Scan the entries below, and for each line that includes the word "Evet", make a copy.
[GIVEN DATA Boundary: Start]
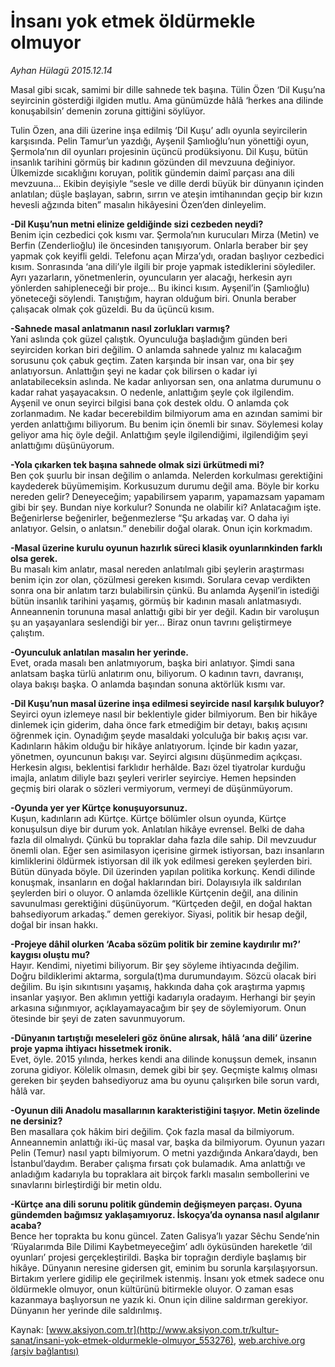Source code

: # İnsanı yok etmek öldürmekle olmuyor

*Ayhan Hülagü 2015.12.14*

<div class="pNewsDetailMainContent ctx_content" itemprop="articleBody">
 <p>
  Masal gibi sıcak, samimi bir dille sahnede tek başına. Tülin Özen ‘Dil Kuşu’na seyircinin gösterdiği ilgiden mutlu. Ama günümüzde hâlâ ‘herkes ana dilinde konuşabilsin’ demenin zoruna gittiğini söylüyor.
 </p>
 <p>
  Tulin Özen, ana dili üzerine inşa edilmiş ‘Dil Kuşu’ adlı oyunla seyircilerin karşısında. Pelin Tamur’un yazdığı, Ayşenil Şamlıoğlu’nun yönettiği oyun, Şermola’nın dil oyunları projesinin üçüncü prodüksiyonu. Dil Kuşu, bütün insanlık tarihini görmüş bir kadının gözünden dil mevzuuna değiniyor. Ülkemizde sıcaklığını koruyan, politik gündemin daimî parçası ana dili mevzuuna… Ekibin deyişiyle “sesle ve dille derdi büyük bir dünyanın içinden anlatılan; düşle başlayan, sabrın, sırrın ve ateşin imtihanından geçip bir kızın hevesli ağzında biten” masalın hikâyesini Özen’den dinleyelim.
 </p>
 <p>
  <strong>
   -Dil Kuşu’nun metni elinize geldiğinde sizi cezbeden neydi?
  </strong>
  <br>
   Benim için cezbedici çok kısmı var. Şermola’nın kurucuları Mirza (Metin) ve Berfin (Zenderlioğlu) ile öncesinden tanışıyorum. Onlarla beraber bir şey yapmak çok keyifli geldi. Telefonu açan Mirza’ydı, oradan başlıyor cezbedici kısım. Sonrasında ‘ana dili’yle ilgili bir proje yapmak istediklerini söylediler. Ayrı yazarların, yönetmenlerin, oyuncuların yer alacağı, herkesin ayrı yönlerden sahipleneceği bir proje… Bu ikinci kısım. Ayşenil’in (Şamlıoğlu) yöneteceği söylendi. Tanıştığım, hayran olduğum biri. Onunla beraber çalışacak olmak çok güzeldi. Bu da üçüncü kısım.
  </br>
 </p>
 <p>
  <strong>
   -Sahnede masal anlatmanın nasıl zorlukları varmış?
  </strong>
  <br>
   Yani aslında çok güzel çalıştık. Oyunculuğa başladığım günden beri seyirciden korkan biri değilim. O anlamda sahnede yalnız mı kalacağım sorusunu çok çabuk geçtim. Zaten karşında bir insan var, ona bir şey anlatıyorsun. Anlattığın şeyi ne kadar çok bilirsen o kadar iyi anlatabileceksin aslında. Ne kadar anlıyorsan sen, ona anlatma durumunu o kadar rahat yaşayacaksın. O nedenle, anlattığım şeyle çok ilgilendim. Ayşenil ve onun seyirci bilgisi bana çok destek oldu. O anlamda çok zorlanmadım. Ne kadar becerebildim bilmiyorum ama en azından samimi bir yerden anlattığımı biliyorum. Bu benim için önemli bir sınav. Söylemesi kolay geliyor ama hiç öyle değil. Anlattığım şeyle ilgilendiğimi, ilgilendiğim şeyi anlattığımı düşünüyorum.
  </br>
 </p>
 <p>
  <strong>
   -Yola çıkarken tek başına sahnede olmak sizi ürkütmedi mi?
  </strong>
  <br>
   Ben çok şuurlu bir insan değilim o anlamda. Nelerden korkulması gerektiğini kaydederek büyümemişim. Korkusuzum durumu değil ama. Böyle bir korku nereden gelir? Deneyeceğim; yapabilirsem yaparım, yapamazsam yapamam gibi bir şey. Bundan niye korkulur? Sonunda ne olabilir ki? Anlatacağım işte. Beğenirlerse beğenirler, beğenmezlerse “Şu arkadaş var. O daha iyi anlatıyor. Gelsin, o anlatsın.” denebilir doğal olarak. Onun için korkmadım.
  </br>
 </p>
 <p>
  <strong>
   -Masal üzerine kurulu oyunun hazırlık süreci klasik oyunlarınkinden farklı olsa gerek.
  </strong>
  <br>
   Bu masalı kim anlatır, masal nereden anlatılmalı gibi şeylerin araştırması benim için zor olan, çözülmesi gereken kısımdı. Sorulara cevap verdikten sonra ona bir anlatım tarzı bulabilirsin çünkü. Bu anlamda Ayşenil’in istediği bütün insanlık tarihini yaşamış, görmüş bir kadının masalı anlatmasıydı. Anneannenin torununa masal anlattığı gibi bir yer değil. Kadın bir varoluşun şu an yaşayanlara seslendiği bir yer... Biraz onun tavrını geliştirmeye çalıştım.
  </br>
 </p>
 <p>
  <strong>
   -Oyunculuk anlatılan masalın her yerinde.
  </strong>
  <br>
   Evet, orada masalı ben anlatmıyorum, başka biri anlatıyor. Şimdi sana anlatsam başka türlü anlatırım onu, biliyorum. O kadının tavrı, davranışı, olaya bakışı başka. O anlamda başından sonuna aktörlük kısmı var.
  </br>
 </p>
 <p>
  <strong>
   -Dil Kuşu’nun masal üzerine inşa edilmesi seyircide nasıl karşılık buluyor?
  </strong>
  <br>
   Seyirci oyun izlemeye nasıl bir beklentiyle gider bilmiyorum. Ben bir hikâye dinlemek için giderim, daha önce fark etmediğim bir detayı, bakış açısını öğrenmek için. Oynadığım şeyde masaldaki yolculuğa bir bakış açısı var. Kadınların hâkim olduğu bir hikâye anlatıyorum. İçinde bir kadın yazar, yönetmen, oyuncunun bakışı var. Seyirci algısını düşünmedim açıkçası. Herkesin algısı, beklentisi farklıdır herhâlde. Bazı özel tiyatrolar kurduğu imajla, anlatım diliyle bazı şeyleri verirler seyirciye. Hemen hepsinden geçmiş biri olarak o sözleri vermiyorum, vermeyi de düşünmüyorum.
  </br>
 </p>
 <p>
  <strong>
   -Oyunda yer yer Kürtçe konuşuyorsunuz.
  </strong>
  <br/>
  Kuşun, kadınların adı Kürtçe. Kürtçe bölümler olsun oyunda, Kürtçe konuşulsun diye bir durum yok. Anlatılan hikâye evrensel. Belki de daha fazla dil olmalıydı. Çünkü bu topraklar daha fazla dile sahip. Dil mevzuudur önemli olan. Eğer sen asimilasyon içerisine girmek istiyorsan, bazı insanların kimliklerini öldürmek istiyorsan dil ilk yok edilmesi gereken şeylerden biri. Bütün dünyada böyle. Dil üzerinden yapılan politika korkunç. Kendi dilinde konuşmak, insanların en doğal haklarından biri. Dolayısıyla ilk saldırılan şeylerden biri o oluyor. O anlamda özellikle Kürtçenin değil, ana dilinin savunulması gerektiğini düşünüyorum. “Kürtçeden değil, en doğal haktan bahsediyorum arkadaş.” demen gerekiyor. Siyasi, politik bir hesap değil, doğal bir insan hakkı.
 </p>
 <p>
  <strong>
   -Projeye dâhil olurken ‘Acaba sözüm politik bir zemine kaydırılır mı?’ kaygısı oluştu mu?
  </strong>
  <br/>
  Hayır. Kendimi, niyetimi biliyorum. Bir şey söyleme ihtiyacında değilim. Doğru bildiklerimi aktarma, sorgula(t)ma durumundayım. Sözcü olacak biri değilim. Bu işin sıkıntısını yaşamış, hakkında daha çok araştırma yapmış insanlar yaşıyor. Ben aklımın yettiği kadarıyla oradayım. Herhangi bir şeyin arkasına sığınmıyor, açıklayamayacağım bir şey de söylemiyorum. Onun ötesinde bir şeyi de zaten savunmuyorum.
 </p>
 <p>
  <strong>
   -Dünyanın tartıştığı meseleleri göz önüne alırsak, hâlâ ‘ana dili’ üzerine proje yapma ihtiyacı hissetmek ironik.
  </strong>
  <br/>
  Evet, öyle. 2015 yılında, herkes kendi ana dilinde konuşsun demek, insanın zoruna gidiyor. Kölelik olmasın, demek gibi bir şey. Geçmişte kalmış olması gereken bir şeyden bahsediyoruz ama bu oyunu çalışırken bile sorun vardı, hâlâ var.
 </p>
 <p>
  <strong>
   -Oyunun dili Anadolu masallarının karakteristiğini taşıyor. Metin özelinde ne dersiniz?
  </strong>
  <br/>
  Ben masallara çok hâkim biri değilim. Çok fazla masal da bilmiyorum. Anneannemin anlattığı iki-üç masal var, başka da bilmiyorum. Oyunun yazarı Pelin (Temur) nasıl yaptı bilmiyorum. O metni yazdığında Ankara’daydı, ben İstanbul’daydım. Beraber çalışma fırsatı çok bulamadık. Ama anlattığı ve anladığım kadarıyla bu topraklara ait birçok farklı masalın sembollerini ve sınavlarını birleştirdiği bir metin oldu.
 </p>
 <p>
  <strong>
   -Kürtçe ana dili sorunu politik gündemin değişmeyen parçası. Oyuna gündemden bağımsız yaklaşamıyoruz. İskoçya’da oynansa nasıl algılanır acaba?
  </strong>
  <br/>
  Bence her toprakta bu konu güncel. Zaten Galisya’lı yazar Sêchu Sende’nin ‘Rüyalarımda Bile Dilimi Kaybetmeyeceğim’ adlı öyküsünden hareketle ‘dil oyunları’ projesi gerçekleştirildi. Başka bir toprağın derdiyle başlamış bir hikâye. Dünyanın neresine gidersen git, eminim bu sorunla karşılaşıyorsun. Birtakım yerlere gidilip ele geçirilmek istenmiş. İnsanı yok etmek sadece onu öldürmekle olmuyor, onun kültürünü bitirmekle oluyor. O zaman esas kazanmaya başlıyorsun ne yazık ki. Onun için diline saldırman gerekiyor. Dünyanın her yerinde dile saldırılmış.
 </p>
</div>


Kaynak: [www.aksiyon.com.tr](http://www.aksiyon.com.tr/kultur-sanat/insani-yok-etmek-oldurmekle-olmuyor_553276), [web.archive.org (arşiv bağlantısı)](http://web.archive.org/web/20160130205845/http://www.aksiyon.com.tr/kultur-sanat/insani-yok-etmek-oldurmekle-olmuyor_553276)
[GIVEN DATA Boundary: End]
**WRITTEN ANSWER**
   Evet, orada masalı ben anlatmıyorum, başka biri anlatıyor. Şimdi sana anlatsam başka türlü anlatırım onu, biliyorum. O kadının tavrı, davranışı, olaya bakışı başka. O anlamda başından sonuna aktörlük kısmı var.
  Evet, öyle. 2015 yılında, herkes kendi ana dilinde konuşsun demek, insanın zoruna gidiyor. Kölelik olmasın, demek gibi bir şey. Geçmişte kalmış olması gereken bir şeyden bahsediyoruz ama bu oyunu çalışırken bile sorun vardı, hâlâ var.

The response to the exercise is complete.